In its unsigned editorial on May 5, “The False Choice Between Safety and the Economy”, The New York Jewish Week points to the “Reopening Our Institutions” document produced by Reconstructing Judaism and the Reconstructionist Rabbinical Association. (The Jewish Week’s sister publication, the New Jersey Jewish News, ran the same editorial.) The editorial highlights the Reconstructionist movement’s values-based approach to questions pertaining to reopening religious institutions, and championed our movement’s focus on pikuakh nefesh (saving lives) above all other concerns. The text of the editorial is found below.
The “open-up” protesters seen holding signs comparing government-issued stay-at-home orders to Nazi directives seem to care as little about historical accuracy as they do about the well-being of their fellow citizens. Nazism was a cult of death; the political leaders who are listening to the best advice of scientists and, yes, economists are out to slow the spread of a dangerous contagion, save lives and make the economy itself healthier in the long term.

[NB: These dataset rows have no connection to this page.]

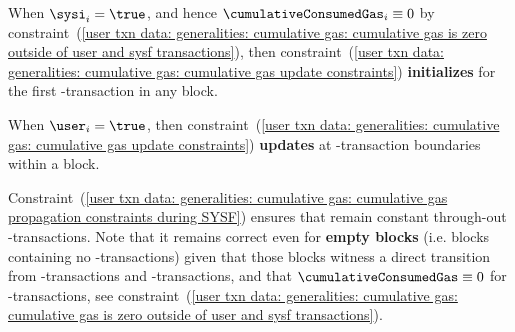 \saNote{}
When $\sysi _{i} = \true$, and hence $\cumulativeConsumedGas _{i} \equiv 0$
by constraint~(\ref{user txn data: generalities: cumulative gas: cumulative gas is zero outside of user and sysf transactions}),
then
constraint~(\ref{user txn data: generalities: cumulative gas: cumulative gas update constraints})
\textbf{initializes} \cumulativeConsumedGas{} for the first \user{}-transaction in any block.

\saNote{}
When $\user _{i} = \true$,
then
constraint~(\ref{user txn data: generalities: cumulative gas: cumulative gas update constraints})
\textbf{updates} \cumulativeConsumedGas{} at \user{}-transaction boundaries within a block.

\saNote{}
Constraint~(\ref{user txn data: generalities: cumulative gas: cumulative gas propagation constraints during SYSF})
ensures that \cumulativeConsumedGas{} remain constant through-out
\sysf{}-transactions.
Note that it remains correct even for \textbf{empty blocks}
(i.e. blocks containing no \user{}-transactions) given that those blocks witness
a direct transition from \sysi{}-transactions and \sysf{}-transactions,
and that $\cumulativeConsumedGas \equiv 0$ for \sysi{}-transactions,
see constraint~(\ref{user txn data: generalities: cumulative gas: cumulative gas is zero outside of user and sysf transactions}).
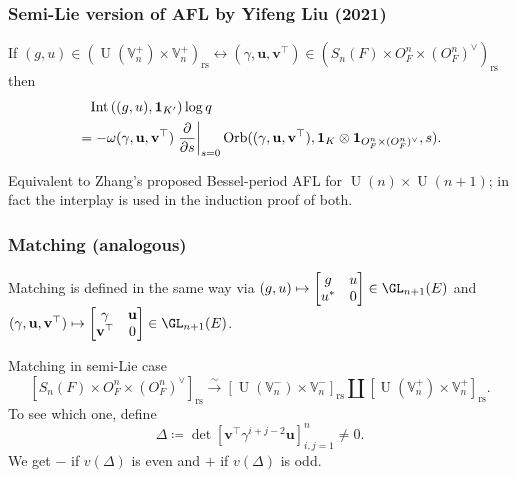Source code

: \documentclass[11pt]{beamer}
\DeclareMathOperator{\Int}{Int}
\DeclareMathOperator{\Orb}{Orb}
\DeclareMathOperator{\U}{U}
\newcommand{\VV}{\mathbb{V}}
\renewcommand{\OO}{O}
\newcommand{\guv}{{(\gamma, \uu, \vv^\top)}}
\newcommand{\oneV}{\mathbf{1}_{\OO_F^n \times (\OO_F^n)^\vee}}
\newcommand{\rs}{_{\text{rs}}}
\newcommand{\uu}{\mathbf{u}}
\newcommand{\vv}{\mathbf{v}}
\begin{document}
\begin{frame}
  \frametitle{Semi-Lie version of AFL by Yifeng Liu (2021)}
  \begin{theorem}
    If $(g, u) \in (\U(\VV_n^+) \times \VV_n^+)\rs \longleftrightarrow
      (\gamma, \uu, \vv^\top) \in (S_n(F) \times \OO_F^n \times (\OO_F^n)^\vee)\rs$
    then
    \begin{align*}
      &\phantom= \Int\left( (g,u), \mathbf{1}_{K'} \right) \log q \\
      &= -\omega\guv \left. \pdv{}{s} \right\rvert_{s=0}
      \Orb(\guv, \mathbf{1}_K \otimes \oneV, s).
    \end{align*}
  \end{theorem}
  Equivalent to Zhang's proposed Bessel-period AFL for $\U(n) \times \U(n+1)$;
  in fact the interplay is used in the induction proof of both.
\end{frame}

\begin{frame}
  \frametitle{Matching (analogous)}
  Matching is defined in the same way via
  $(g,u) \mapsto \begin{bmatrix} g & u \\ u^\ast & 0 \end{bmatrix} \in \GL_{n+1}(E)$
  and $\guv \mapsto \begin{bmatrix} \gamma & \uu \\ \vv^\top & 0 \end{bmatrix} \in \GL_{n+1}(E)$.

  \begin{block}{Matching in semi-Lie case}
  \[ [S_n(F) \times \OO_F^n \times (\OO_F^n)^\vee]\rs \xrightarrow{\sim} [\U(\VV_n^-) \times \VV_n^-]\rs \amalg [\U(\VV_n^+) \times \VV_n^+]\rs. \]
  To see which one, define
  \[ \Delta \coloneqq \det \left[ \vv^\top \gamma^{i+j-2} \uu \right]_{i,j=1}^n \neq 0. \]
  We get $-$ if $v(\Delta)$ is even
  and $+$ if $v(\Delta)$ is odd.
  \end{block}
\end{frame}
\end{document}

Jewish institutions are for the most part resisting the urge to rush back to business as usual, as was evidenced in the painful but necessary decision by the Union for Reform Judaism to close all of its summer camps, a bellwether of closures to come. As URJ said in its announcement, “the risks posed by Covid-19 threaten our most sacred values: the health and well-being of our children, staff, and faculty that attend camp, along with their communities back home.”
Responsible leaders aren’t asking for a complete shutdown of Jewish life until we can safely venture from our homes; rather, they are taking what Reconstructing Judaism leaders, in a model statement, describe and prescribe as “actions dictated by our values and [that] are in concert with the best scientific and medical advice available. … Decisions must be local and contextual, based on local circumstances such as infection rates, testing availability, health care capacity, population make-up, availability of PPE, etc.” The Reconstructing Judaism statement also warns that openings of synagogues, JCCs, camps, schools, institutions and organizations “will happen in stages and may also be sporadic and inconsistent.”
Like the URJ’s announcement, the Reconstructing Judaism statement asks leaders of its affiliated institutions to take into consideration “our deeply held values of pikuach nefesh (saving lives); caring for the elderly, infirm and at-risk; and focusing on community wellness over individual comfort.” Note how that contrasts with the words of Texas Lt. Gov. Dan Patrick, a supporter of the “re-open” movement, who said, “There are more important things than living, and that’s saving this country for my children and grandchildren and saving this country for all of us.” A country that treats its GDP as a sacred value and doesn’t do all it can to protect the most vulnerable — which includes the elderly, first responders, healthcare workers and, evidence shows, people of color — is hardly a country worth saving.
Patrick and others are presenting their fellow Americans with a false choice between saving lives and reviving the economy. As the vast majority of economists told researchers from the University of Chicago Booth School of Business, abandoning the drastic lockdowns too soon would lead to “greater total economic damage” down the road. This doesn’t mean ignoring the deep pain caused by the devastating losses of jobs, savings and revenue. Everyone wants businesses, schools and entertainment venues to open as soon as possible. Thankfully, the majority of Americans agree that this has to go hand-in-hand with adequate testing, contact tracing, proper sanitation and social distancing. They support a massive program of emergency aid to those who need it, understanding such assistance is an investment, not a handout.
That’s what we and our leaders need to focus on. It doesn’t make you “soft” or unpatriotic to choose life.